You can do both in a single iteration over the array. To remove an index, you find it's position in the array by comparing each array value with the index, then in the same iteration, move all subsequent elements back by 1 for each removed element. So you just do array = array[i + number_of_removed_indexes_found_so_far] instead of array = i (number_of_removed_indexes_found_so_far will initially be 0).

Assuming that that the number of indexes removed each frame is small in comparison with the total number of indexes, this might be faster than re-ordering all indexes and breaking the coherence?

 

Even if you don't want to keep the remaining indexes sorted, array = i seems like a waste of CPU cycles for some reason.

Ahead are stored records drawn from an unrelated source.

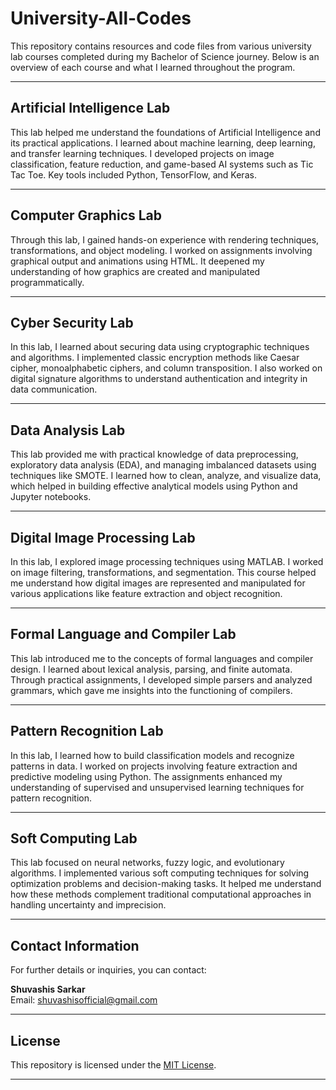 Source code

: # University-All-Codes

This repository contains resources and code files from various university lab courses completed during my Bachelor of Science journey. Below is an overview of each course and what I learned throughout the program.

---

## Artificial Intelligence Lab
This lab helped me understand the foundations of Artificial Intelligence and its practical applications. I learned about machine learning, deep learning, and transfer learning techniques. I developed projects on image classification, feature reduction, and game-based AI systems such as Tic Tac Toe. Key tools included Python, TensorFlow, and Keras.

---

## Computer Graphics Lab
Through this lab, I gained hands-on experience with rendering techniques, transformations, and object modeling. I worked on assignments involving graphical output and animations using HTML. It deepened my understanding of how graphics are created and manipulated programmatically.

---

## Cyber Security Lab
In this lab, I learned about securing data using cryptographic techniques and algorithms. I implemented classic encryption methods like Caesar cipher, monoalphabetic ciphers, and column transposition. I also worked on digital signature algorithms to understand authentication and integrity in data communication.

---

## Data Analysis Lab
This lab provided me with practical knowledge of data preprocessing, exploratory data analysis (EDA), and managing imbalanced datasets using techniques like SMOTE. I learned how to clean, analyze, and visualize data, which helped in building effective analytical models using Python and Jupyter notebooks.

---

## Digital Image Processing Lab
In this lab, I explored image processing techniques using MATLAB. I worked on image filtering, transformations, and segmentation. This course helped me understand how digital images are represented and manipulated for various applications like feature extraction and object recognition.

---

## Formal Language and Compiler Lab
This lab introduced me to the concepts of formal languages and compiler design. I learned about lexical analysis, parsing, and finite automata. Through practical assignments, I developed simple parsers and analyzed grammars, which gave me insights into the functioning of compilers.

---

## Pattern Recognition Lab
In this lab, I learned how to build classification models and recognize patterns in data. I worked on projects involving feature extraction and predictive modeling using Python. The assignments enhanced my understanding of supervised and unsupervised learning techniques for pattern recognition.

---

## Soft Computing Lab
This lab focused on neural networks, fuzzy logic, and evolutionary algorithms. I implemented various soft computing techniques for solving optimization problems and decision-making tasks. It helped me understand how these methods complement traditional computational approaches in handling uncertainty and imprecision.

---

## Contact Information

For further details or inquiries, you can contact:

**Shuvashis Sarkar**  
Email: [shuvashisofficial@gmail.com](mailto:shuvashisofficial@gmail.com)

---

## License

This repository is licensed under the [MIT License](LICENSE).

---
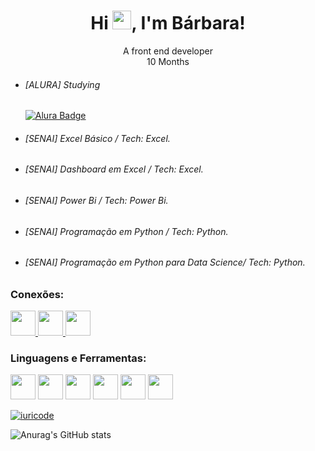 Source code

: <h1 align="center">Hi <img src="https://media.giphy.com/media/hvRJCLFzcasrR4ia7z/giphy.gif" width="30"/>, I'm Bárbara!</h1>

<div align="center">A front end developer</div>
<div align="center">10 Months</div>

- ###### [ALURA] Studying
  <a href="https://cursos.alura.com.br/user/00001097958760SP">
    <img src="https://img.shields.io/badge/Alura-Blue?style=for-the-badge" alt="Alura Badge"/>
  </a>


- ###### [SENAI] Excel Básico / Tech: Excel.
- ###### [SENAI] Dashboard em Excel / Tech: Excel.
- ###### [SENAI] Power Bi / Tech: Power Bi.
- ###### [SENAI] Programação em Python / Tech: Python.
- ###### [SENAI] Programação em Python para Data Science/ Tech: Python.

### Conexões:
<p>
  <a href="https://www.instagram.com/bafenixx_" target="_blank">
    <img src="https://upload.wikimedia.org/wikipedia/commons/a/a5/Instagram_icon.png" width="40" height="40"/>
  </a>
  <a href="https://www.linkedin.com/in/seu_usuario" target="_blank">
    <img src="https://cdn.jsdelivr.net/gh/devicons/devicon/icons/linkedin/linkedin-original.svg" width="40" height="40"/>
  </a>
  <a href="https://twitter.com/seu_usuario" target="_blank">
    <img src="https://cdn.jsdelivr.net/gh/devicons/devicon/icons/twitter/twitter-original.svg" width="40" height="40"/>
  </a>
</p>

### Linguagens e Ferramentas:

<p align="">
  <img src="https://cdn.jsdelivr.net/gh/devicons/devicon/icons/python/python-original.svg" width="40" height="40"/>
  <img src="https://cdn.jsdelivr.net/gh/devicons/devicon/icons/javascript/javascript-original.svg" width="40" height="40"/>
  <img src="https://cdn.jsdelivr.net/gh/devicons/devicon/icons/html5/html5-original.svg" width="40" height="40"/>
  <img src="https://cdn.jsdelivr.net/gh/devicons/devicon/icons/css3/css3-original.svg" width="40" height="40"/>
  <img src="https://cdn.jsdelivr.net/gh/devicons/devicon/icons/github/github-original.svg" width="40" height="40"/>
  <img src="https://cdn.jsdelivr.net/gh/devicons/devicon/icons/jupyter/jupyter-original.svg" width="40" height="40"/>
</p>

[![iuricode](https://github-readme-stats.vercel.app/api/top-langs/?username=Bafenixx&layout=compact)](https://github.com/anuraghazra/github-readme-stats)

![Anurag's GitHub stats](https://github-readme-stats.vercel.app/api?username=Bafenixx&show_icons=true&theme=transparent)
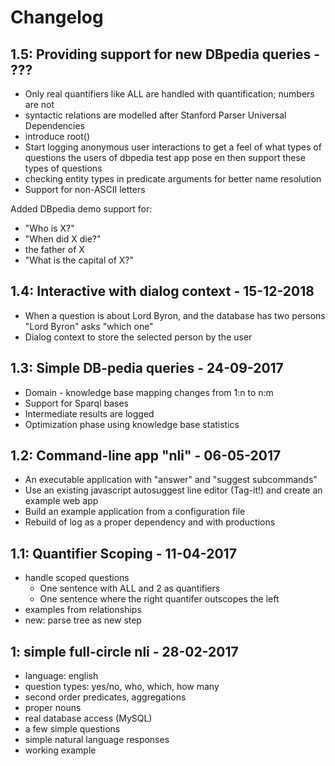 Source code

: # Changelog

## 1.5: Providing support for new DBpedia queries - ???

* Only real quantifiers like ALL are handled with quantification; numbers are not
* syntactic relations are modelled after Stanford Parser Universal Dependencies
* introduce root()
* Start logging anonymous user interactions to get a feel of what types of questions the users of dbpedia test app pose en then support these types of questions
* checking entity types in predicate arguments for better name resolution
* Support for non-ASCII letters

Added DBpedia demo support for:

* "Who is X?"
* "When did X die?"
* the father of X
* "What is the capital of X?"

## 1.4: Interactive with dialog context - 15-12-2018

* When a question is about Lord Byron, and the database has two persons "Lord Byron" asks "which one"
* Dialog context to store the selected person by the user

## 1.3: Simple DB-pedia queries - 24-09-2017

* Domain - knowledge base mapping changes from 1:n to n:m
* Support for Sparql bases
* Intermediate results are logged
* Optimization phase using knowledge base statistics

## 1.2: Command-line app "nli" - 06-05-2017

* An executable application with "answer" and "suggest subcommands"
* Use an existing javascript autosuggest line editor (Tag-it!) and create an example web app
* Build an example application from a configuration file
* Rebuild of log as a proper dependency and with productions

## 1.1: Quantifier Scoping - 11-04-2017

* handle scoped questions
    * One sentence with ALL and 2 as quantifiers
    * One sentence where the right quantifer outscopes the left
* examples from relationships
* new: parse tree as new step

## 1: simple full-circle nli - 28-02-2017

* language: english
* question types: yes/no, who, which, how many
* second order predicates, aggregations
* proper nouns
* real database access (MySQL)
* a few simple questions
* simple natural language responses
* working example
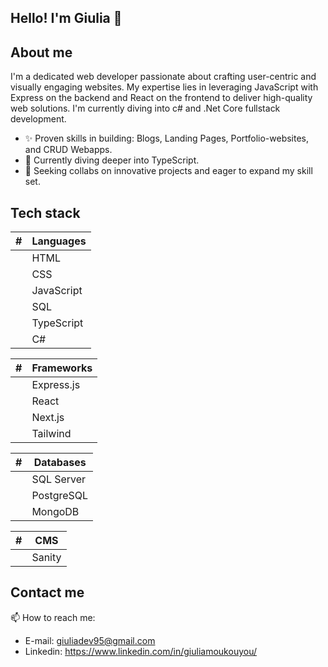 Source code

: ## Hello! I'm Giulia 👋

## About me
I'm a dedicated web developer passionate about crafting user-centric and visually engaging websites. My expertise lies in leveraging JavaScript with Express on the backend and React on the frontend to deliver high-quality web solutions.
I'm currently diving into c# and .Net Core fullstack development.

- ✨ Proven skills in building: Blogs, Landing Pages, Portfolio-websites, and CRUD Webapps.
- 🐲 Currently diving deeper into TypeScript.
- 🤝 Seeking collabs on innovative projects and eager to expand my skill set.


## Tech stack

|    # | Languages |
|-----:|-----------|
|      | HTML      |
|      | CSS       |
|      | JavaScript|
|      | SQL       |
|      | TypeScript| => currenlty learning
|      | C#        | => currently learning


|   #  | Frameworks |
|-----:|------------|
|      | Express.js |
|      | React      |
|      | Next.js    |
|      | Tailwind   |


|    # | Databases |
|-----:|-----------|
|      | SQL Server|
|      | PostgreSQL|
|      | MongoDB   |

|   #  | CMS       |
|-----:|-----------|
|      | Sanity    |


## Contact me
 📫 How to reach me: 
 - E-mail: giuliadev95@gmail.com
-  Linkedin: https://www.linkedin.com/in/giuliamoukouyou/
  

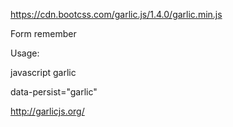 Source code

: https://cdn.bootcss.com/garlic.js/1.4.0/garlic.min.js

Form remember

Usage: 

javascript garlic

data-persist="garlic"

http://garlicjs.org/ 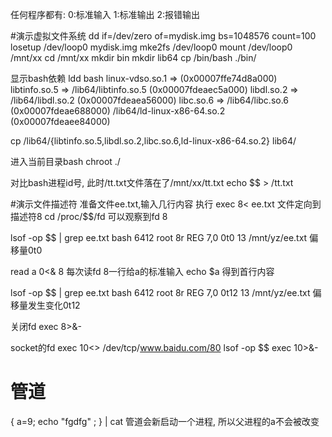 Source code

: 
任何程序都有:
0:标准输入
1:标准输出
2:报错输出

#演示虚拟文件系统
dd if=/dev/zero of=mydisk.img bs=1048576 count=100
losetup /dev/loop0 mydisk.img
mke2fs /dev/loop0
mount /dev/loop0 /mnt/xx
cd /mnt/xx
mkdir bin
mkdir lib64
cp /bin/bash ./bin/

显示bash依赖
ldd bash
	linux-vdso.so.1 =>  (0x00007ffe74d8a000)
	libtinfo.so.5 => /lib64/libtinfo.so.5 (0x00007fdeaec5a000)
	libdl.so.2 => /lib64/libdl.so.2 (0x00007fdeaea56000)
	libc.so.6 => /lib64/libc.so.6 (0x00007fdeae688000)
	/lib64/ld-linux-x86-64.so.2 (0x00007fdeaee84000)

cp /lib64/{libtinfo.so.5,libdl.so.2,libc.so.6,ld-linux-x86-64.so.2} lib64/

进入当前目录bash
chroot ./

对比bash进程id号, 此时/tt.txt文件落在了/mnt/xx/tt.txt
echo $$ > /tt.txt

#演示文件描述符
准备文件ee.txt,输入几行内容
执行 
exec 8< ee.txt    文件定向到描述符8
cd /proc/$$/fd 可以观察到fd 8

lsof -op $$ | grep ee.txt
bash    6412 root    8r   REG    7,0   0t0       13 /mnt/yz/ee.txt
偏移量0t0

read a 0<& 8    每次读fd 8一行给a的标准输入
echo $a  得到首行内容

lsof -op $$ | grep ee.txt
bash    6412 root    8r   REG    7,0   0t12       13 /mnt/yz/ee.txt
偏移量发生变化0t12

关闭fd
exec 8>&-

socket的fd
exec 10<> /dev/tcp/www.baidu.com/80
lsof -op $$
exec 10>&-


# 管道
{ a=9; echo "fgdfg" ; } | cat
管道会新启动一个进程, 所以父进程的a不会被改变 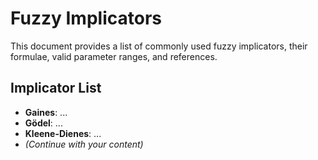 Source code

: # Fuzzy Implicators

This document provides a list of commonly used fuzzy implicators, their formulae, valid parameter ranges, and references.

## Implicator List

- **Gaines**: ...
- **Gödel**: ...
- **Kleene-Dienes**: ...
- *(Continue with your content)*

Wouldn't it be faster to just keep something like a "mustSortAll" flag - set it to TRUE when indexes must be removed, and the next frame, if mustSortAll is TRUE, you use the i = 0...N indexes (the iterator values) directly in the sort, instead of setting and then reading back the vector values (which are going to be the same as the iterator values anyway)? smile.png

 

 

 


If you have 1,000 objects and then the next frame you have 1 object, the list is still sorted as long as the list is just index 0. Now, think about how to detect that. A generalized algorithm will only help in a few situations if you just happen to get lucky enough that all the removed indices are ones you didn’t need, and in every other case time spent trying to detect that is just time wasted.
Restarting the index list is a bit of a cost but it’s sorted again after only 1 frame, so it’s the best general case.

Good point. Then how about a middle-ground algorithm: If the number of removed items is relatively small, you just keep the remaining indexes sorted. Otherwise, you re-sort everything next frame (using my flag idea above).

Now all we need is the formula for the "relatively small" threshold - it could probably be determined by testing, though I think it's going to be a logarithmic value. (I'm not good with big O calculations).